Video 10.3 – Graphon Filters are Generative Models for Graph Filters
In this part of the lecture, we discuss the conditions under which graph filters can approximate graphon filters, and how good that approximation is for different sizes of graphs. Namely, as the number of nodes increases, the graph filters become more similar to the graphon filter. We will see that we can use graph filters as approximations for the graphon filter. In this lecture, we will indeed present the conditions under which graph filters can approximate the graphon filters and we will quantify how good this approximation is.
• Covers Slides 13-28 in the handout.
Video 10.4 – Transferability of Graph Filters: Theorem
Our next goal is to prove the transferability of graph filters. That is to say, in this lecture, we will show that two different graphs with a different number of nodes are close. If two graphs with a different number of nodes are sampled from the same graphon then the graph filters for each graph will be close. After stating the assumption and the definitions, we then present the graph filter transferability theorem, whose proof can be found in the proof article.
• Covers Slides 29-34 in the handout.
Video 10.5 – Transferability of Graph Filters: Remarks
In this lecture, we introduce graphon neural networks (WNNs). We define them and compare them with their GNN counterpart. By doing so, we discuss their interpretations as generative models for GNNs.
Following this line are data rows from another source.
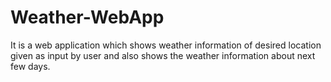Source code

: # Weather-WebApp
It is a web application which shows weather information of desired location given as input by user and also shows the weather information about next few days.
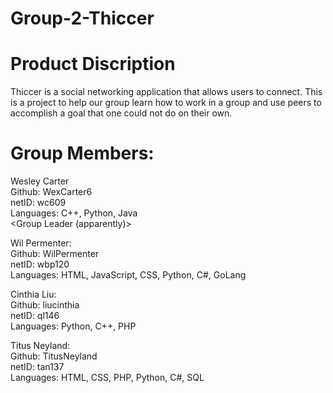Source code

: # Group-2-Thiccer

# Product Discription
Thiccer is a social networking application that allows users to connect. This is a project to help our group learn how to work in a group and use peers to accomplish a goal that one could not do on their own. 

# Group Members:

Wesley Carter      
Github: WexCarter6      
netID: wc609      
Languages: C++, Python, Java      
<Group Leader (apparently)>

Wil Permenter:    
Github: WilPermenter    
netID: wbp120     
Languages: HTML, JavaScript, CSS, Python, C#, GoLang

Cinthia Liu:      
Github: liucinthia      
netID: ql146      
Languages: Python, C++, PHP

Titus Neyland:    
Github: TitusNeyland    
netID: tan137     
Languages: HTML, CSS, PHP, Python, C#, SQL
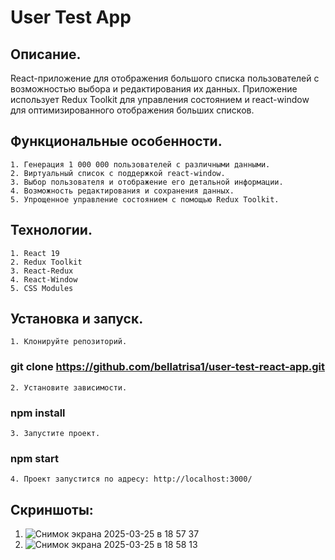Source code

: # User Test App

## Описание.

React-приложение для отображения большого списка пользователей с возможностью выбора и редактирования их данных. Приложение использует Redux Toolkit для управления состоянием и react-window для оптимизированного отображения больших списков.

## Функциональные особенности.

    1. Генерация 1 000 000 пользователей с различными данными.
    2. Виртуальный список с поддержкой react-window.
    3. Выбор пользователя и отображение его детальной информации.
    4. Возможность редактирования и сохранения данных.
    5. Упрощенное управление состоянием с помощью Redux Toolkit.

## Технологии.
    1. React 19
    2. Redux Toolkit
    3. React-Redux
    4. React-Window
    5. CSS Modules

## Установка и запуск.

    1. Клонируйте репозиторий.

### git clone https://github.com/bellatrisa1/user-test-react-app.git

    2. Установите зависимости.

### npm install

    3. Запустите проект.

### npm start

    4. Проект запустится по адресу: http://localhost:3000/

## Скриншоты:

1. ![Снимок экрана 2025-03-25 в 18 57 37](https://github.com/user-attachments/assets/c7744ff6-5271-4986-a36e-827a6df394fe)
2. ![Снимок экрана 2025-03-25 в 18 58 13](https://github.com/user-attachments/assets/55f65000-6fcb-4eb7-b1dd-87af7ac5290a)
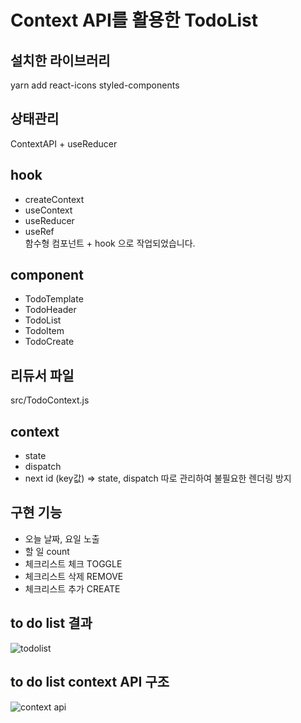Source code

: # Context API를 활용한 TodoList   

## 설치한 라이브러리 
yarn add react-icons styled-components
       
## 상태관리 
ContextAPI + useReducer                
                 
## hook 
- createContext 
- useContext
- useReducer 
- useRef                 
함수형 컴포넌트 + hook 으로 작업되었습니다.     
   
## component
- TodoTemplate 
- TodoHeader    
- TodoList
- TodoItem
- TodoCreate

## 리듀서 파일 
src/TodoContext.js

## context     
- state
- dispatch
- next id (key값)
=> state, dispatch 따로 관리하여 불필요한 렌더링 방지 

## 구현 기능
- 오늘 날짜, 요일 노출  
- 할 일 count 
- 체크리스트 체크 TOGGLE 
- 체크리스트 삭제 REMOVE
- 체크리스트 추가 CREATE
              
## to do list 결과            
![todolist](https://user-images.githubusercontent.com/42309919/92227854-dd88be00-eee1-11ea-8400-24673a9042bf.PNG)          
                   
## to do list context API 구조              
![context api](https://user-images.githubusercontent.com/42309919/92227863-e083ae80-eee1-11ea-81ca-c06401873bd5.png)                         

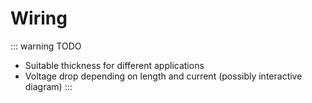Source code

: # Wiring

::: warning TODO
- Suitable thickness for different applications
- Voltage drop depending on length and current (possibly interactive diagram)
:::
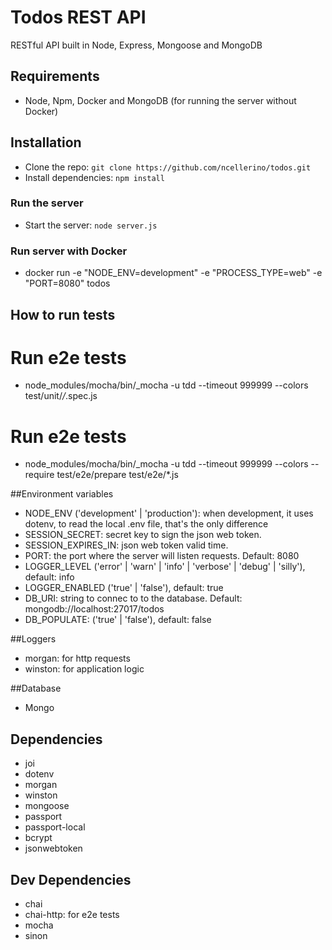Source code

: # Todos REST API 

RESTful API built in Node, Express, Mongoose and MongoDB

## Requirements
- Node, Npm, Docker and MongoDB (for running the server without Docker)

## Installation
- Clone the repo: `git clone https://github.com/ncellerino/todos.git`
- Install dependencies: `npm install`

### Run the server
- Start the server: `node server.js`

### Run server with Docker
* docker run -e "NODE_ENV=development" -e "PROCESS_TYPE=web" -e "PORT=8080" todos

## How to run tests

# Run e2e tests
* node_modules/mocha/bin/_mocha -u tdd --timeout 999999 --colors test/unit/*/*.spec.js

# Run e2e tests
* node_modules/mocha/bin/_mocha -u tdd --timeout 999999 --colors --require test/e2e/prepare test/e2e/*.js

##Environment variables
* NODE_ENV ('development' | 'production'): when development, it uses dotenv, to read the local .env file, that's the only difference
* SESSION_SECRET: secret key to sign the json web token.
* SESSION_EXPIRES_IN: json web token valid time.
* PORT: the port where the server will listen requests. Default: 8080
* LOGGER_LEVEL ('error' | 'warn' | 'info' | 'verbose' | 'debug' | 'silly'), default: info
* LOGGER_ENABLED ('true' | 'false'), default: true
* DB_URI: string to connec to to the database. Default: mongodb://localhost:27017/todos  
* DB_POPULATE: ('true' | 'false'), default: false

##Loggers
* morgan: for http requests
* winston: for application logic

##Database
* Mongo

## Dependencies
* joi
* dotenv
* morgan
* winston
* mongoose
* passport
* passport-local
* bcrypt
* jsonwebtoken

## Dev Dependencies
* chai
* chai-http: for e2e tests
* mocha
* sinon
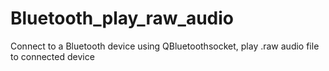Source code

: # Bluetooth_play_raw_audio
Connect to a Bluetooth device using QBluetoothsocket, play .raw audio file to connected device
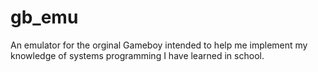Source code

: # gb_emu
An emulator for the orginal Gameboy intended to help me implement my knowledge of systems programming I have learned in school.
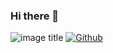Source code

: ### Hi there 👋
![image title](https://rushter.com/counter.svg)
[![Github](https://img.shields.io/github/followers/CharalambosIoannou?label=Follow&style=social)](https://github.com/CharalambosIoannou)
<!--
**KaleidoscopeIM/KaleidoscopeIM** is a ✨ _special_ ✨ repository because its `README.md` (this file) appears on your GitHub profile.

Here are some ideas to get you started:

- 🔭 I’m currently working on ...
- 🌱 I’m currently learning ...
- 👯 I’m looking to collaborate on ...
- 🤔 I’m looking for help with ...
- 💬 Ask me about ...
- 📫 How to reach me: ...
- 😄 Pronouns: ...
- ⚡ Fun fact: ...
-->
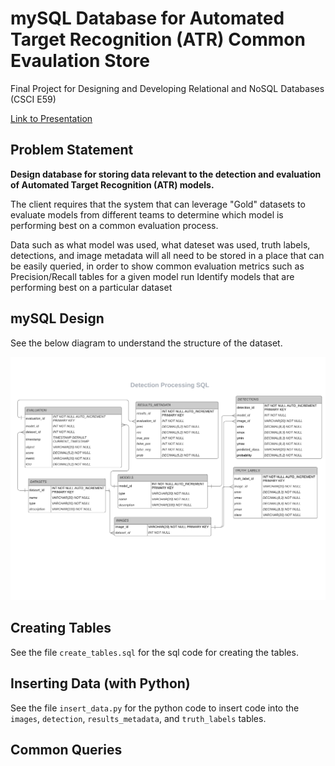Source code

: # mySQL Database for Automated Target Recognition (ATR) Common Evaulation Store

Final Project for Designing and Developing Relational and NoSQL Databases (CSCI E59)

[Link to Presentation](https://www.canva.com/design/DAE-WG1qk5A/iOBoycNkYgKFXwu4GECifw/view?utm_content=DAE-WG1qk5A&utm_campaign=designshare&utm_medium=link&utm_source=publishpresent)

## Problem Statement

**Design database for storing data relevant to the detection and evaluation of Automated Target Recognition (ATR) models.**

The client requires that the system that can leverage "Gold" datasets to evaluate models from different teams to determine which model is performing best on a common evaluation process.

Data such as what model was used, what dateset was used, truth labels, detections, and image metadata will all need to be stored in a place that can be easily queried, in order to show common evaluation metrics such as Precision/Recall tables for a given model run
Identify models that are performing best on a particular dataset

## mySQL Design

See the below diagram to understand the structure of the dataset.

![diagram](diagram2.png)

## Creating Tables

See the file `create_tables.sql` for the sql code for creating the tables.

## Inserting Data (with Python)

See the file `insert_data.py` for the python code to insert code into the `images`, `detection`, `results_metadata`, and `truth_labels` tables.

## Common Queries
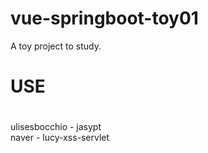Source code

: # vue-springboot-toy01
A toy project to study.

# USE
# #######################
ulisesbocchio - jasypt <br>
naver - lucy-xss-servlet
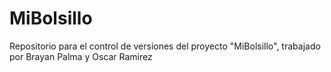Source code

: # MiBolsillo
Repositorio para el control de versiones del proyecto "MiBolsillo", trabajado por Brayan Palma y Oscar Ramirez
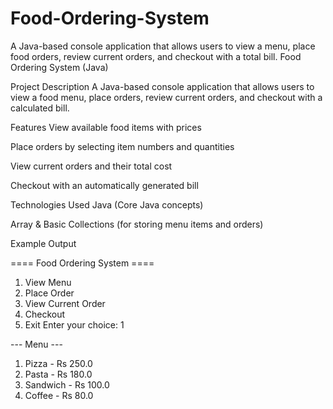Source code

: # Food-Ordering-System
A Java-based console application that allows users to view a menu, place food orders, review current orders, and checkout with a total bill.
Food Ordering System (Java)
 
Project Description
A Java-based console application that allows users to view a food menu, place orders, review current orders, and checkout with a calculated bill.

Features
View available food items with prices

Place orders by selecting item numbers and quantities

View current orders and their total cost

Checkout with an automatically generated bill

Technologies Used
Java (Core Java concepts)

Array & Basic Collections (for storing menu items and orders)

Example Output

==== Food Ordering System ====
1. View Menu
2. Place Order
3. View Current Order
4. Checkout
5. Exit
Enter your choice: 1

--- Menu ---
1. Pizza - Rs 250.0
2. Pasta - Rs 180.0
3. Sandwich - Rs 100.0
4. Coffee - Rs 80.0
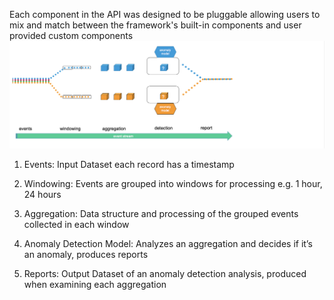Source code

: Each component in the API was designed to be pluggable allowing users to mix and match between the framework's built-in components and user provided custom components
![flow](images/HighLevelDataFlow.png)


1. Events: Input Dataset each record has a timestamp

2. Windowing: Events are grouped into windows for processing e.g. 1 hour, 24 hours

3. Aggregation: Data structure and processing of the grouped events collected in each window

4. Anomaly Detection Model: Analyzes an aggregation and decides if it’s an anomaly, produces reports

5. Reports: Output Dataset of an anomaly detection analysis, produced when examining each aggregation
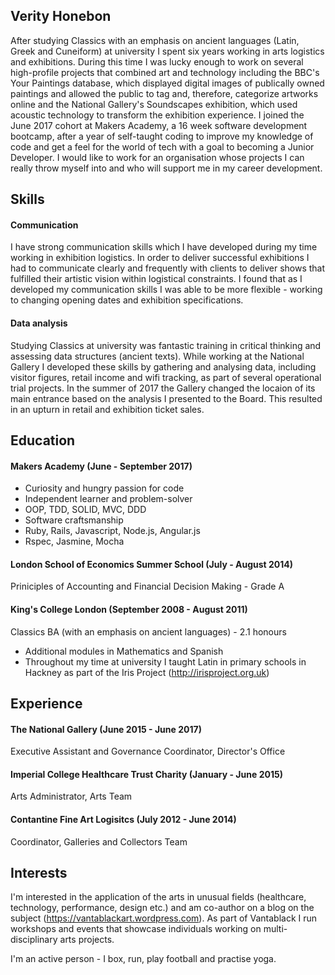 ## Verity Honebon

After studying Classics with an emphasis on ancient languages (Latin, Greek and Cuneiform) at university I spent six years working in arts logistics and exhibitions. During this time I was lucky enough to work on several high-profile projects that combined art and technology including the BBC's Your Paintings database, which displayed digital images of publically owned paintings and allowed the public to tag and, therefore, categorize artworks online and the National Gallery's Soundscapes exhibition, which used acoustic technology to transform the exhibition experience. I joined the June 2017 cohort at Makers Academy, a 16 week software development bootcamp, after a year of self-taught coding to improve my knowledge of code and get a feel for the world of tech with a goal to becoming a Junior Developer.  I would like to work for an organisation whose projects I can really throw myself into and who will support me in my career development.

## Skills

#### Communication

I have strong communication skills which I have developed during my time working in exhibition logistics.  In order to deliver successful exhibitions I had to communicate clearly and frequently with clients to deliver shows that fulfilled their artistic vision within logistical constraints.  I found that as I developed my communication skills I was able to be more flexible - working to changing opening dates and exhibition specifications.  

#### Data analysis

Studying Classics at university was fantastic training in critical thinking and assessing data structures (ancient texts).  While working at the National Gallery I developed these skills by gathering and analysing data, including visitor figures, retail income and wifi tracking, as part of several operational trial projects.  In the summer of 2017 the Gallery changed the locaion of its main entrance based on the analysis I presented to the Board.  This resulted in an upturn in retail and exhibition ticket sales.

## Education

#### Makers Academy (June - September 2017)

- Curiosity and hungry passion for code
- Independent learner and problem-solver
- OOP, TDD, SOLID, MVC, DDD
- Software craftsmanship
- Ruby, Rails, Javascript, Node.js, Angular.js
- Rspec, Jasmine, Mocha

#### London School of Economics Summer School (July - August 2014)
Priniciples of Accounting and Financial Decision Making - Grade A

#### King's College London (September 2008 - August 2011)
Classics BA (with an emphasis on ancient languages) - 2.1 honours

- Additional modules in Mathematics and Spanish
- Throughout my time at university I taught Latin in primary schools in Hackney as part of the Iris Project (http://irisproject.org.uk)

## Experience

#### The National Gallery (June 2015 - June 2017)    
Executive Assistant and Governance Coordinator, Director's Office

#### Imperial College Healthcare Trust Charity (January - June 2015)   
Arts Administrator, Arts Team

#### Contantine Fine Art Logisitcs (July 2012 - June 2014)
Coordinator, Galleries and Collectors Team

## Interests

I'm interested in the application of the arts in unusual fields (healthcare, technology, performance, design etc.) and am co-author on a blog on the subject (https://vantablackart.wordpress.com).  As part of Vantablack I run workshops and events that showcase individuals working on multi-disciplinary arts projects.

I'm an active person - I box, run, play football and practise yoga.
Also, we leverage the idea of a sequence of GNNs converging to a graphon neural network (WNN). Finally, we present the GNN-WNN approximation theorem, where we prove an asymptotic error bound for approximating WNNs with GNNs.
• Covers Slides 35-41 in the handout.
Video 10.6 – Transferability of GNNs
In this lecture we discuss the transferability of GNNs. Using the approximation theorem results of GNNs-WNNs and considering a broad class of graphons and graphon signals, we show that GNNs are transferable for graphs of different sizes belonging to the same graphon family, and we derive an upper bound error that decreases asymptotically with the size of the graphs. From this analysis we show how GNNs are scalable and robust to increases in the graph size. The proof can be found here.
• Covers Slides 42-52 in the handout.